1021. hafta eyleminde, inkar ve cezasızlık politikalarına karşı üç kuşaktır hakikat ve adalet mücadelesi yürüten Tosun Ailesi’ne eşlik ettiklerini belirterek Fehmi Tosun'un dosyasını paylaştı.
35 yaşındaki 5 çocuk babası Fehmi Tosun, Lice’nin Licok köyünde yaşıyordu.Köylerinde yaşama olanakları yok edilen Tosun Ailesi İstanbul’a göç etmek zorunda kaldı.
Fehmi Tosun, 19 Ekim 1995 sabahı yakın arkadaşı Hüseyin Aydemir ile birlikte Avcılar’daki evinde kahvaltı etti. Kahvaltı sonrası, iki arkadaş birlikte evden ayrıldı ve bir daha geri dönemedi.
Eşi Ve Çocuklarının Gözleri Önünde Kaçırıldı
Fehmi Tosun, aynı günün akşamında, silahlı, telsizli, sivil giysili üç kiş tarafından 34 UD 597 plakalı beyaz Renault marka bir araçla evinin önüne getirildi. Bu kişilerle birlikte evin bahçesine doğru ilerlerken, kendisini gören eşi ve çocuklarına “Beni öldürecekler!” diye bağırdı. Onlar yanına koşunca Fehmi Tosun zorla araca bindirilerek götürüldü.
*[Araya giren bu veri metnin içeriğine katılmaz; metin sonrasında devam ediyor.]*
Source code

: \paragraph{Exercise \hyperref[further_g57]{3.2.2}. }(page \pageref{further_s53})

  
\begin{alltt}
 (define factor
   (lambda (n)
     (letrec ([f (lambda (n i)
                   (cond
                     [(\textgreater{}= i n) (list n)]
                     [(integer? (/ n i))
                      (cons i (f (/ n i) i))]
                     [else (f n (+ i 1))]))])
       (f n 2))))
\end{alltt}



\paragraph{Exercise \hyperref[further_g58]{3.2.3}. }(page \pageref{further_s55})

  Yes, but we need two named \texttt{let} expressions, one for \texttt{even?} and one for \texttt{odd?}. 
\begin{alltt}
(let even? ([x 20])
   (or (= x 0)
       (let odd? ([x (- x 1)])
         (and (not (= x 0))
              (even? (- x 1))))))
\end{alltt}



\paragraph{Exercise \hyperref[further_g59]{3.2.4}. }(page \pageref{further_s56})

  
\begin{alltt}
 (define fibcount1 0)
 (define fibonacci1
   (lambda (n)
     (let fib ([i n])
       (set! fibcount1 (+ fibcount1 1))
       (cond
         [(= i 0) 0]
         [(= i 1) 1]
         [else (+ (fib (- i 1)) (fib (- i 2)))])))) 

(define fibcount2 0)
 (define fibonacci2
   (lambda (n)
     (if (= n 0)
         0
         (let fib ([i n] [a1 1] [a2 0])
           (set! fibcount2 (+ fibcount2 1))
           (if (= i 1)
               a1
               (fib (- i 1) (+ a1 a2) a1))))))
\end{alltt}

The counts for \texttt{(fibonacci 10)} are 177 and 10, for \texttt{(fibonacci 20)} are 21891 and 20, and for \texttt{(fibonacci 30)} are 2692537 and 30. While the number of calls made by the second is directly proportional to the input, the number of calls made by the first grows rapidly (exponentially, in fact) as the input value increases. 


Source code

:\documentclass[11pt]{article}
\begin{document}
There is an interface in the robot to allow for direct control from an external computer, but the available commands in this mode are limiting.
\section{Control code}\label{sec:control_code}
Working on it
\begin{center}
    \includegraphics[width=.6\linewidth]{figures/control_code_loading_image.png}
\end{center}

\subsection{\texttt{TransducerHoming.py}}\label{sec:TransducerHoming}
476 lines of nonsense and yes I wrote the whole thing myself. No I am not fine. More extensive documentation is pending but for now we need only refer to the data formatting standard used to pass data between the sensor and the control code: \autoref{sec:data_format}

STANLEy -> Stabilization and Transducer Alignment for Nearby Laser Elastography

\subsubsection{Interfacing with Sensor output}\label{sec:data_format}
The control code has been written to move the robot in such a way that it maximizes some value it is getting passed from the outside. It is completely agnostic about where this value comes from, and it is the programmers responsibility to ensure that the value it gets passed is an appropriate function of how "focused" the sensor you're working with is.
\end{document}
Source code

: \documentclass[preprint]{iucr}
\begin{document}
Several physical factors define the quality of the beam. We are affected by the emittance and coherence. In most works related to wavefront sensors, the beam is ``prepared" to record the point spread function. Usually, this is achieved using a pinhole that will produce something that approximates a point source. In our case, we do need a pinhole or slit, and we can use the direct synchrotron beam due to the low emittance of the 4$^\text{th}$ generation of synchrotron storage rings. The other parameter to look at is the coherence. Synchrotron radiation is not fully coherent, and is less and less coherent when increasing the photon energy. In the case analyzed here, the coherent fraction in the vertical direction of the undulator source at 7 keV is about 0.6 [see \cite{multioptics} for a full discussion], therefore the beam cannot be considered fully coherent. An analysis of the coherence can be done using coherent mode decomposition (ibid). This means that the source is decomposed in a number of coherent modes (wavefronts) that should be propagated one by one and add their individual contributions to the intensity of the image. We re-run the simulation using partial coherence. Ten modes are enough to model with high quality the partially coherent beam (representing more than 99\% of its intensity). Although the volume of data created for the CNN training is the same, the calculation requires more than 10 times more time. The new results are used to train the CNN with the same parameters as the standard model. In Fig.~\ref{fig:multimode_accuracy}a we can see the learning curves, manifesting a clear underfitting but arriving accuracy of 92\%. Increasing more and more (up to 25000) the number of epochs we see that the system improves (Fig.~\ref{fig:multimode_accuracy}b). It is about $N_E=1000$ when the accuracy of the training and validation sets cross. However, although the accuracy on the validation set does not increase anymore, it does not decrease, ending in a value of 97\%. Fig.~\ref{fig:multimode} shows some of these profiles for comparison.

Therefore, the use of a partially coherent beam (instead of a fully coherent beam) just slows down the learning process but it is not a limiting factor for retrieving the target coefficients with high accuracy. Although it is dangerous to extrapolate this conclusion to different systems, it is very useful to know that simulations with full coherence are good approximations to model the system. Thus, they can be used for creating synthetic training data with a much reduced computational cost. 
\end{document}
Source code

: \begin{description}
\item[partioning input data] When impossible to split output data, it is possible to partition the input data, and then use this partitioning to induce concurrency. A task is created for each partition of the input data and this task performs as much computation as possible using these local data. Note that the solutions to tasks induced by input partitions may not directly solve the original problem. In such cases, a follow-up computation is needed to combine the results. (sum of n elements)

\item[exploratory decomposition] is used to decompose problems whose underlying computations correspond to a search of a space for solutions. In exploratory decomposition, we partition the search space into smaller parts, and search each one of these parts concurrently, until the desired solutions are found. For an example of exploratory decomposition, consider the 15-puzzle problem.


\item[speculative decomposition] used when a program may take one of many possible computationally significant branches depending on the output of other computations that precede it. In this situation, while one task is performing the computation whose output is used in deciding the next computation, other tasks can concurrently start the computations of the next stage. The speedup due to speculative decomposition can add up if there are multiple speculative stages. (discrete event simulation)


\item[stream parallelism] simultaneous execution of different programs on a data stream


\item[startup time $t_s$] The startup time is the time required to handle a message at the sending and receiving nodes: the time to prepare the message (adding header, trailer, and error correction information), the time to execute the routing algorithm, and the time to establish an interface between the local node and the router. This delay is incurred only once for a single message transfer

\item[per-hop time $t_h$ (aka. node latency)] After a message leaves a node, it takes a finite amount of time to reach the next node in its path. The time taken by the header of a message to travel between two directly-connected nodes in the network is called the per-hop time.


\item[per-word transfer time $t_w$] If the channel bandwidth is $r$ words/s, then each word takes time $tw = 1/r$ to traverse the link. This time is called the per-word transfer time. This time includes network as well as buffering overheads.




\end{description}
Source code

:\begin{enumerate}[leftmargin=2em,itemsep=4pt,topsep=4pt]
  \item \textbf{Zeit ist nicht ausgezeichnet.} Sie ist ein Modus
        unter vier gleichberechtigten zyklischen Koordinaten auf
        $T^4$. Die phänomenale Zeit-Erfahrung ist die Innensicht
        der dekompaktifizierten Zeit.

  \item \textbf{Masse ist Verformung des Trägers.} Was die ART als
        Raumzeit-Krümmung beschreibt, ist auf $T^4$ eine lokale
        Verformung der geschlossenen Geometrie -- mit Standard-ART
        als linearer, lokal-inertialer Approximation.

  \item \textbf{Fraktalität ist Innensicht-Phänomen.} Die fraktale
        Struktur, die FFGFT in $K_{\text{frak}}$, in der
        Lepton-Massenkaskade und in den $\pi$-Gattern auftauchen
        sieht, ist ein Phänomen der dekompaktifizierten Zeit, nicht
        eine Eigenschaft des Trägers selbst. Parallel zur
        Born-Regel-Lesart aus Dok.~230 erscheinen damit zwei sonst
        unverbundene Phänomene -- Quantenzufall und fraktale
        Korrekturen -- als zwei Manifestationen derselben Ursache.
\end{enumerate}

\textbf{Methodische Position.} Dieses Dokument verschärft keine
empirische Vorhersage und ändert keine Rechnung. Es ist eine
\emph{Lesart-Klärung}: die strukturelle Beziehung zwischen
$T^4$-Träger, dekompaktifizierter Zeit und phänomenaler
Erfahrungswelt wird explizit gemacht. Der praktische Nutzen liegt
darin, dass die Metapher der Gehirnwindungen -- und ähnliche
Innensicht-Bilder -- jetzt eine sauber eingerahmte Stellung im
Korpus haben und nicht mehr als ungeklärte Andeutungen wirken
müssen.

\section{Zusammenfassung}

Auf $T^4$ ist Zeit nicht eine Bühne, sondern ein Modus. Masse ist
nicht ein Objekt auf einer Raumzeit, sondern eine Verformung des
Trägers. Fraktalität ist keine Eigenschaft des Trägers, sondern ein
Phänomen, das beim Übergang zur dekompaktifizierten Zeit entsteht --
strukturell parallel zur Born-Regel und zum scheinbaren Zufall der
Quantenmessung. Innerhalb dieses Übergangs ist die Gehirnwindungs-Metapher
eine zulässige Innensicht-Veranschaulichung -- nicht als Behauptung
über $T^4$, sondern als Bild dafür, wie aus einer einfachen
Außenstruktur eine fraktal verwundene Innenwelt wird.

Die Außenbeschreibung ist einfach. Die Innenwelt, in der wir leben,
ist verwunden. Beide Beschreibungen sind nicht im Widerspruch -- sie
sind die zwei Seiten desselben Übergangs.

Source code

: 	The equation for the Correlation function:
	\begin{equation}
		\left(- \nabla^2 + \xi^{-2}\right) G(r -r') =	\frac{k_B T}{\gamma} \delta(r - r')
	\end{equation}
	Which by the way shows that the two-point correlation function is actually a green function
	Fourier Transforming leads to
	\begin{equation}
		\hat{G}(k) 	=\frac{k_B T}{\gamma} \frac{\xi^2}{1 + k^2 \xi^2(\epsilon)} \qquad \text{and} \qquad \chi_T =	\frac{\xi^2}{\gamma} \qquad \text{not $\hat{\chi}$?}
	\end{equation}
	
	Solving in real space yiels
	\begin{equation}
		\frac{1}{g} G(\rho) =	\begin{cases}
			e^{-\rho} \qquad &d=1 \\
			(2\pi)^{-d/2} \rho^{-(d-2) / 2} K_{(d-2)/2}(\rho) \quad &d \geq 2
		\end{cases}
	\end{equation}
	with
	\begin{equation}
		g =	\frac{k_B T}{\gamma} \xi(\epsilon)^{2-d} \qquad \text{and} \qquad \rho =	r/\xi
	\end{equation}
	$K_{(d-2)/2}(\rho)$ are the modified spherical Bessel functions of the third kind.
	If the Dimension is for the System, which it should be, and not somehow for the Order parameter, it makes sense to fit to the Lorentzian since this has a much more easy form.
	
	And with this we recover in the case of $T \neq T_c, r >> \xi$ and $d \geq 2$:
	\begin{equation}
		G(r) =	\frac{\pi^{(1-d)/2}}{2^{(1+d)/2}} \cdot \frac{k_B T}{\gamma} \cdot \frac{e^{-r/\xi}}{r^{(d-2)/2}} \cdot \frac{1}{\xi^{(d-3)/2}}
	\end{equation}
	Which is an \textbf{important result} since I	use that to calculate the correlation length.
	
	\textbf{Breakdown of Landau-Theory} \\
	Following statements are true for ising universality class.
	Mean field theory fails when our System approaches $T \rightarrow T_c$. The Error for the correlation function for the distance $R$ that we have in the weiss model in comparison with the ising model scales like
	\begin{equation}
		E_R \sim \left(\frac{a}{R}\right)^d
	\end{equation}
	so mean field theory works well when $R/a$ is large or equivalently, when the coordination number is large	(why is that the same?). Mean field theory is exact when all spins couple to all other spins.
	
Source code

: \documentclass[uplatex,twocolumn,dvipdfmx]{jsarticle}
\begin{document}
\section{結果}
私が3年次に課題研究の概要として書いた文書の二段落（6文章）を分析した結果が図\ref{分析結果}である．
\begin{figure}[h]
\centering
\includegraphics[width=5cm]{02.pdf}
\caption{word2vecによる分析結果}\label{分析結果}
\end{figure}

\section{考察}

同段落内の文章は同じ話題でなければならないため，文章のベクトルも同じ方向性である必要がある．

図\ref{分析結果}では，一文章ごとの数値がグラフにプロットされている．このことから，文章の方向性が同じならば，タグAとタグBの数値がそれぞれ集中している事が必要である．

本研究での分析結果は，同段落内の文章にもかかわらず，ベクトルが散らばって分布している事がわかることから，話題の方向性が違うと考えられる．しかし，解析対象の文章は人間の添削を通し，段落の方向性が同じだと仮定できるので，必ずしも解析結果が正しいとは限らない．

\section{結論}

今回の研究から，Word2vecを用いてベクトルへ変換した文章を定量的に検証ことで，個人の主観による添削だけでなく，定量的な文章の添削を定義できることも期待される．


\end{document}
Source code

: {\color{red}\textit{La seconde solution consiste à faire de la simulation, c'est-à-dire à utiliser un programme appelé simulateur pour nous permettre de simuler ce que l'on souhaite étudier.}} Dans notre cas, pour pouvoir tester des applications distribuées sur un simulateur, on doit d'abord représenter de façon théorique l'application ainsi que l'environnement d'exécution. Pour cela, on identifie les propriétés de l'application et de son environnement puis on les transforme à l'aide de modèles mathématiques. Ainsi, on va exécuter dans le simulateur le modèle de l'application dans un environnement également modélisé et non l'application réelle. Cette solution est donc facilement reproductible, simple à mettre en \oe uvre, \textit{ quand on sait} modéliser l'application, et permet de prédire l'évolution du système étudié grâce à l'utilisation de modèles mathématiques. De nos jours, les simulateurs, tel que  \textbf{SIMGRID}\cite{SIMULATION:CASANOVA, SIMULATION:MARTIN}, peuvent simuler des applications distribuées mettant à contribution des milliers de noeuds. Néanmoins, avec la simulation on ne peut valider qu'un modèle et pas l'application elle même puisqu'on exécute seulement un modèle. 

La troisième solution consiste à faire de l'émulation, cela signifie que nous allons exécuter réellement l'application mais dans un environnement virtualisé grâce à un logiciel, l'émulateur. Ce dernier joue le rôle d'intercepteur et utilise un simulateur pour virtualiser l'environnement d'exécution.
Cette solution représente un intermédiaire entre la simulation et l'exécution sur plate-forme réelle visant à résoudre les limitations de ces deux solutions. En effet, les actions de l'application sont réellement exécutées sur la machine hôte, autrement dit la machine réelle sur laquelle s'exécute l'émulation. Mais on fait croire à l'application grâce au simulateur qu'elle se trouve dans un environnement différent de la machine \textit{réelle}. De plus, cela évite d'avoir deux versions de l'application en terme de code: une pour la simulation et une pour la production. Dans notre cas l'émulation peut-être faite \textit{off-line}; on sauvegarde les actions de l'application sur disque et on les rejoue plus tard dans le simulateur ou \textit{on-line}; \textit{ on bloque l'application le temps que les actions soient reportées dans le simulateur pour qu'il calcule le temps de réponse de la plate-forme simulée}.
Avcılar Karakolu "Bizim Yapacağımız Bir Şey Yok" Yanıtı Verdi
Hanım Tosun, hemen Avcılar Karakolu’na giderek eşinin kaçırıldığını bildirdi. Eşini kaçıran aracın plakasını verdi ve duruma müdahale edilmesini istedi. Ancak, polisler, plakayı kontrol ettikten ve bazı telefon görüşmeleri yaptıktan sonra “Bizim yapacağımız bir şey yok” diyerek olaya müdahale etmediler.
Hanım Tosun ve İnsan Hakları Derneği, tüm yasal yollara başvurarak, olayı hükümetin ilgili birimlerine ve kamuoyunun gündemine taşıdı. Ancak, Fehmi Tosun’un gözaltına alındığı inkar edildi ve kendisinden bir daha haber alınamadı.
Hükümet AİHM'e Sorumlu Olduğunu İtiraf Etti
İç hukuk yollarından sonuç alamayan aile, AİHM’e başvurdu. 2003 yılında sonuçlanan davada, hükümet AİHM’e verdiği savunmada “Hükümetimiz, Fehmi Tosun'un kaybolması olayının meydana gelmesinden dolayı üzgündür. Bir kimsenin kaybolması olayı hakkındaki soruşturmanın eksik yapılmasının, Avrupa İnsan Hakları Sözleşmesi'nin 2. maddesinin ihlalini oluşturduğu kabul edilmektedir.”dedi.
Hükümet Sorumluluklarını Yerine Getirmedi Başvurular Sonuçsuz Bırakıldı
AİHM’de Fehmi Tosun’un yaşam hakkı ihlali ile ilgili devletin sorumluluğunu kabul eden AKP iktidarı Fehmi Tosun dosyasında etkin bir soruşturma yapılmasını sağlama yükümlülüğünü yerine getirmedi. Zamanaşımı gerekçesiyle takipsizlik kararı verilen dosya kapatıldı.Takipsizlik kararlarına yapılan itirazlar reddedildi. İdari ve yargısal yollarının tamamını tüketen aile, Anayasa Mahkemesine yaptığı bireysel başvurudan da sonuç alamadı.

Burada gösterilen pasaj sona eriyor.